Would you please set down the lines of the data from the one containing "Nenhum curso recebeu os conceitos 1 ou 5." to the final line, exactly and only those?

══════

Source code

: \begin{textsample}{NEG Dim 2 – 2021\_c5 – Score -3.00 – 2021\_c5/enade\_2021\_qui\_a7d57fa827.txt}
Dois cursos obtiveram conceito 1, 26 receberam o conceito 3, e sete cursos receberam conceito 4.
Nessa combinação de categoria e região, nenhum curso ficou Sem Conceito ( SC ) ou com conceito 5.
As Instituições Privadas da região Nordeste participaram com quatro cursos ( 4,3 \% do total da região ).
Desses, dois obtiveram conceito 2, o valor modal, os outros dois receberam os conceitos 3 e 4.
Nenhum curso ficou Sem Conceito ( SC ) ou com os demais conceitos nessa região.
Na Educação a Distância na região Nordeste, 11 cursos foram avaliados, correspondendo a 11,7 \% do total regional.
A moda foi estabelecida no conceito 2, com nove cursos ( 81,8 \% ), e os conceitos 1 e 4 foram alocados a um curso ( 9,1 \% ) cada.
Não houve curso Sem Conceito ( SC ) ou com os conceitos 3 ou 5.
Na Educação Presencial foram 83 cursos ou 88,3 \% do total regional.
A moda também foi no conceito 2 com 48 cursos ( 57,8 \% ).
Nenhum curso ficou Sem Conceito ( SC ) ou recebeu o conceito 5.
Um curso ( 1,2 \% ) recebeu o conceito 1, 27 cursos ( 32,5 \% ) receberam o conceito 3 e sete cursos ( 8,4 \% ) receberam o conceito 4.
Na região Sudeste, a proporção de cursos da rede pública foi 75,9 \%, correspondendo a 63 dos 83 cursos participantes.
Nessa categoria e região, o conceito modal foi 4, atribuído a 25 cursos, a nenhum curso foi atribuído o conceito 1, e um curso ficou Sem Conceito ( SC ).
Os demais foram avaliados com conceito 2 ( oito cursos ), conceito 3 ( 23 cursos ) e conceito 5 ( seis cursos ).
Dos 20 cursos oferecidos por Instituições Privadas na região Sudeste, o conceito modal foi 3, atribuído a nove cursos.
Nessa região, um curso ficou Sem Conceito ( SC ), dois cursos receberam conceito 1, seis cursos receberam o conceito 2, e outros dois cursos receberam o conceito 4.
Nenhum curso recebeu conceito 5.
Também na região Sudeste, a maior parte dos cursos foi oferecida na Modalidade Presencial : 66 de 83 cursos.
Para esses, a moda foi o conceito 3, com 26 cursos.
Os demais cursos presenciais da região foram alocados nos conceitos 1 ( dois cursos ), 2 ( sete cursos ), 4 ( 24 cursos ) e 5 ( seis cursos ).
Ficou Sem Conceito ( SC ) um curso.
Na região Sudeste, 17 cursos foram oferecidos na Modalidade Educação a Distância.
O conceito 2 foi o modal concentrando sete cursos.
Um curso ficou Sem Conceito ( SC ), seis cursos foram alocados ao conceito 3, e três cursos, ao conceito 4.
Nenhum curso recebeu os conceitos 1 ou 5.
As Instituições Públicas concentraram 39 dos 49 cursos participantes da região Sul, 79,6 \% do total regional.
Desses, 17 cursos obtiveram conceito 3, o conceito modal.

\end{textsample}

══════

Reply to the exercise:
Nenhum curso recebeu os conceitos 1 ou 5.
As Instituições Públicas concentraram 39 dos 49 cursos participantes da região Sul, 79,6 \% do total regional.
Desses, 17 cursos obtiveram conceito 3, o conceito modal.

\end{textsample}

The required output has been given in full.